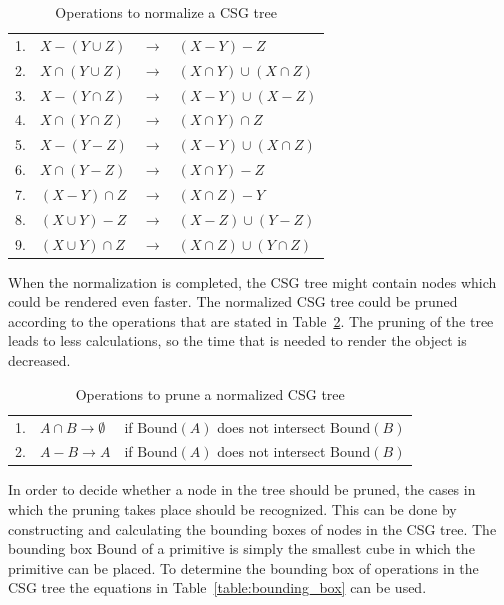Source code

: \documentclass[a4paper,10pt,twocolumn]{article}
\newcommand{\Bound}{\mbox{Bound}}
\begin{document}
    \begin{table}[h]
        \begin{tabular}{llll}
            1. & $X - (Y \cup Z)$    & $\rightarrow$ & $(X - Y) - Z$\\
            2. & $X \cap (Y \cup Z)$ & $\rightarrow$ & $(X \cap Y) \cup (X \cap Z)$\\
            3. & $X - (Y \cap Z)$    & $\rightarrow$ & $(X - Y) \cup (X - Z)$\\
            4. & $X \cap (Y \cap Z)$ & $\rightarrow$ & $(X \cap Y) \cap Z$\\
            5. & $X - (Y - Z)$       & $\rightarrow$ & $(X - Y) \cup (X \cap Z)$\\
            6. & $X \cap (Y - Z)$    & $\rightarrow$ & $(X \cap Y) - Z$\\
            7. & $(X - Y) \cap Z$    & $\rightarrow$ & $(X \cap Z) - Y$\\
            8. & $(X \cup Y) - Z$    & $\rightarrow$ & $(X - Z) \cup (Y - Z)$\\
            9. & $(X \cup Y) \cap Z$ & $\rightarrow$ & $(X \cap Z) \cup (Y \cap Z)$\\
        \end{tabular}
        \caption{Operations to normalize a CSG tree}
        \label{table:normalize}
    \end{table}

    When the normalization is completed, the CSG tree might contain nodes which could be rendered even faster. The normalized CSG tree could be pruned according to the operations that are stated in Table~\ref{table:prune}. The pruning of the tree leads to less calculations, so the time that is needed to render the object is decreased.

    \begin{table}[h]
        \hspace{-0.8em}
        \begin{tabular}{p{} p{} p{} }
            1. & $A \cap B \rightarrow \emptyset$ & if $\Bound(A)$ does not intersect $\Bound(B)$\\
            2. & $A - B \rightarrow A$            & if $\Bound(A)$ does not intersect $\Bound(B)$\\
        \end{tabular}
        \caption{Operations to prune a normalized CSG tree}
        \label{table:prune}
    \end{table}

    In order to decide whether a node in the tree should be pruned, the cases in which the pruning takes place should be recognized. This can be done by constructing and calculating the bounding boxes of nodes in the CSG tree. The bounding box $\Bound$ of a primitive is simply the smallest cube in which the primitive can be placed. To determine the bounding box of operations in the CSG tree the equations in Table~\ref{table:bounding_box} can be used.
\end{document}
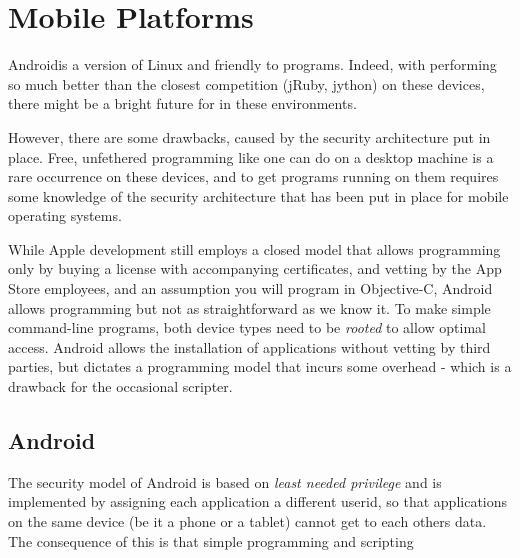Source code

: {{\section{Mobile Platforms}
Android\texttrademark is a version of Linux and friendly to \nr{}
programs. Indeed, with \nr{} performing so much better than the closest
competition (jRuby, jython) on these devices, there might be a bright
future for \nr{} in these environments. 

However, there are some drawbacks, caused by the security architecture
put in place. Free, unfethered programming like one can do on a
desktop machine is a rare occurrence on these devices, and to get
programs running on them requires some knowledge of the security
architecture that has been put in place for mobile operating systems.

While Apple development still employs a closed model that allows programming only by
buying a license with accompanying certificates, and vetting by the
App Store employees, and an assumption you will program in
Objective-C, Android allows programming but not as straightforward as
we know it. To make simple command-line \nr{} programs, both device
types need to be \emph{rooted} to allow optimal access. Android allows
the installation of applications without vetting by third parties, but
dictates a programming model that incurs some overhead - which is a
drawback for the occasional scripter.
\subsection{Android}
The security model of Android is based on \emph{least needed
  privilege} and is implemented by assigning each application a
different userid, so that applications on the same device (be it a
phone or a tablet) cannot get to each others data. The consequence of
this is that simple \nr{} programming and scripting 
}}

|---|

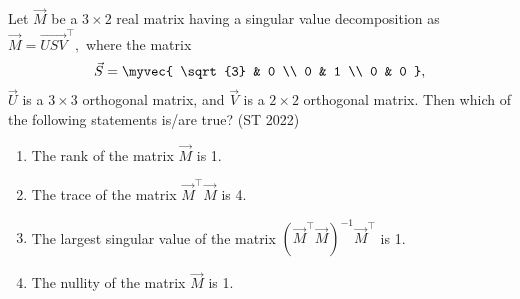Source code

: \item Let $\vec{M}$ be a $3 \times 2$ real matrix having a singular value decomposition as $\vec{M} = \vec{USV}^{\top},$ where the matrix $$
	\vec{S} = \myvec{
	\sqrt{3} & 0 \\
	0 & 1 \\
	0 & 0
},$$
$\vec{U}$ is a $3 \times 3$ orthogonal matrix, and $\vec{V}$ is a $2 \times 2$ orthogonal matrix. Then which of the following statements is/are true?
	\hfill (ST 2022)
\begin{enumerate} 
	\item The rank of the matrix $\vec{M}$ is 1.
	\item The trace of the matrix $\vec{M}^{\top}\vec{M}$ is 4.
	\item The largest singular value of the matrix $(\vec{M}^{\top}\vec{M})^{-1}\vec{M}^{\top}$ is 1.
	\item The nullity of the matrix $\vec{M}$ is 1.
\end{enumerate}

|---|

ASSIGNMENT: Isolate the lines above that contain the word "which" and copy them.

REPLY TO THE EXERCISE:
    When the normalization is completed, the CSG tree might contain nodes which could be rendered even faster. The normalized CSG tree could be pruned according to the operations that are stated in Table~\ref{table:prune}. The pruning of the tree leads to less calculations, so the time that is needed to render the object is decreased.
    In order to decide whether a node in the tree should be pruned, the cases in which the pruning takes place should be recognized. This can be done by constructing and calculating the bounding boxes of nodes in the CSG tree. The bounding box $\Bound$ of a primitive is simply the smallest cube in which the primitive can be placed. To determine the bounding box of operations in the CSG tree the equations in Table~\ref{table:bounding_box} can be used.
dictates a programming model that incurs some overhead - which is a
$\vec{U}$ is a $3 \times 3$ orthogonal matrix, and $\vec{V}$ is a $2 \times 2$ orthogonal matrix. Then which of the following statements is/are true?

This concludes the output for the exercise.